Arlene Foster reveals plans to meet Gaeilgeoirí following government ultimatum to reach devolution deal

Arlene Foster said she would meet Irish language supporters over the coming days. Picture by Hugh Russell

ARLENE Foster has said she wants to "respect and better understand" the Irish language and revealed plans to meet Gaeilgeoirí over the coming days.

The DUP leader said she recognised that people want to be facilitated in speaking Irish but it "needs to be seen in the context of the whole cultural respect and affirmation of identity in Northern Ireland".

She was speaking as Stormont's parties were given one last chance to resolve their differences before the north faces a fresh election or direct rule.

Secretary of State James Brokenshire issued the ultimatum as he suspended the latest phase of the post-election negotiations until after Easter.

The parties are expected to meet next week ahead of more formal engagement with the two governments beginning on Monday April 24.

Legacy and an Irish language act remain the main stumbling blocks in the talks, where it is understood the DUP has proposed more wide-ranging language measures that would include Ulster-Scots.

During the election campaign, Mrs Foster insisted she would not agree to Sinn Féin demands for an Irish language act and appeared to describe her former government partners as "crocodiles".

She said yesterday: “We do want to respect and indeed better understand the language and culture which we are not a part of and, to that end, over the next short period of time, I do intend to listen and to engage with those from the Gaelic/Irish background, those without party political baggage or indeed demands, people who genuinely love the Irish language and don’t want to use it as a political weapon."
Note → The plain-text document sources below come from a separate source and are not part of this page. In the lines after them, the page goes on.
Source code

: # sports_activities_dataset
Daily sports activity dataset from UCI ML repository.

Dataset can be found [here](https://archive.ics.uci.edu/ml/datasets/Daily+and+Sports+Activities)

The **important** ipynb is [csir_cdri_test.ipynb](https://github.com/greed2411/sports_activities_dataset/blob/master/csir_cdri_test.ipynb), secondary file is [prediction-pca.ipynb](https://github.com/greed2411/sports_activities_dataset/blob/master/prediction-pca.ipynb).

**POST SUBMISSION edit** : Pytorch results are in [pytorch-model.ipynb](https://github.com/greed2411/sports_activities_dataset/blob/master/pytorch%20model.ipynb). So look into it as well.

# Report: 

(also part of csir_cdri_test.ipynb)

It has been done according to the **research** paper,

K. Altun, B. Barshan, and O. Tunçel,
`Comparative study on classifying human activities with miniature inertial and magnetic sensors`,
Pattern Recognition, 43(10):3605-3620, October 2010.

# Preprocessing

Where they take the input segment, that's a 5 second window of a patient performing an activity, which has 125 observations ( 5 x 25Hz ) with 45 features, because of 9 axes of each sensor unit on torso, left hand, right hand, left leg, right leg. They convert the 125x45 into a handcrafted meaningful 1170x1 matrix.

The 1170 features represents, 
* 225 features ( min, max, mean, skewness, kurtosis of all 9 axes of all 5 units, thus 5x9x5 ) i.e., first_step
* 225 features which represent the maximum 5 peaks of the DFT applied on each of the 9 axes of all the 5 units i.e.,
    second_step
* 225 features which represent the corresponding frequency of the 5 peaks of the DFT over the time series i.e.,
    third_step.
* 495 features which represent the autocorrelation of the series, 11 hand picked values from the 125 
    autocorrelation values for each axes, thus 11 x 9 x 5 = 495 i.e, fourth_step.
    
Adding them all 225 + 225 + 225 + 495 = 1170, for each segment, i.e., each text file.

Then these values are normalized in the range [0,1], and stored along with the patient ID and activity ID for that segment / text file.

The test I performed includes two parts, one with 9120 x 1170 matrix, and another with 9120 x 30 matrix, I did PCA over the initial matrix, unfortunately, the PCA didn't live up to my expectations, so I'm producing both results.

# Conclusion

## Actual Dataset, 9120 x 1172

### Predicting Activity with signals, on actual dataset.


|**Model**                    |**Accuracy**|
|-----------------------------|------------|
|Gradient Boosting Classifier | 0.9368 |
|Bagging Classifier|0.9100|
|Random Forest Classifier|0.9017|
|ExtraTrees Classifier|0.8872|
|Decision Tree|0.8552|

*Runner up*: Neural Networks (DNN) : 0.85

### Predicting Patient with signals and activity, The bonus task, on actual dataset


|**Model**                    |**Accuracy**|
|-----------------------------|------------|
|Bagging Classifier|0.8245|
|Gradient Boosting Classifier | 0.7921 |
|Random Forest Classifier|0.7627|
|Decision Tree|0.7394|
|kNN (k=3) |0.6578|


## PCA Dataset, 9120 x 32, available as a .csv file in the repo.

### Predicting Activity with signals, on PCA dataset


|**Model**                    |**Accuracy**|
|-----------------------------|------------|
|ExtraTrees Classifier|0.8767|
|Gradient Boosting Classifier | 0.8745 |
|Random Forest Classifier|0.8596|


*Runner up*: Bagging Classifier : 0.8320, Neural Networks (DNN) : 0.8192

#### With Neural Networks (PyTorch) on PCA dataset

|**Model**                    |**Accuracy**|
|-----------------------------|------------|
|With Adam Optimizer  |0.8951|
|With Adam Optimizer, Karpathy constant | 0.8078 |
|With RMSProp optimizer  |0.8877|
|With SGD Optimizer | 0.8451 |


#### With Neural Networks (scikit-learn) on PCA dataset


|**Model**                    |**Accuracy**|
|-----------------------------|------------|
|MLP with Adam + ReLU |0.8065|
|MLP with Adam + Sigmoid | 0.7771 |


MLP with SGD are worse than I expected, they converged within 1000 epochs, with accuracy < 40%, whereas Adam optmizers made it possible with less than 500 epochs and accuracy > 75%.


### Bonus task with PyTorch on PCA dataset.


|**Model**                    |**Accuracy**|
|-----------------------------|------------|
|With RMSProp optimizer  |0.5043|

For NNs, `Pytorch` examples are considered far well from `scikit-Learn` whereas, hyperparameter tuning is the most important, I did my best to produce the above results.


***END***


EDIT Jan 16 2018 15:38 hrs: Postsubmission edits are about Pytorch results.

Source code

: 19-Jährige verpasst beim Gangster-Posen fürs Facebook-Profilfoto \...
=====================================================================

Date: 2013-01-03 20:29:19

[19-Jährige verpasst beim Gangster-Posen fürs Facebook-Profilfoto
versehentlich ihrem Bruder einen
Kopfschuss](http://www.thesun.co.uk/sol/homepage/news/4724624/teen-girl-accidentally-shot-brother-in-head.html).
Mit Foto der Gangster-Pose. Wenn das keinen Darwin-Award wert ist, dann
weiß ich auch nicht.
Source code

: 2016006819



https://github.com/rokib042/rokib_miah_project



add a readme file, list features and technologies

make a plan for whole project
The former first minister added: "We do recognise that there are people who love the language, who want to speak the language and be facilitated in that respect, but we also say that in respect of Ulster Scots and Orange and British identity that there needs to be respect held for those cultures as well."

Sinn Fein president Gerry Adams repeated his view yesterday that a deal rested on the DUP agreeing to a "rights-based" issues, including language rights and same-sex marriage.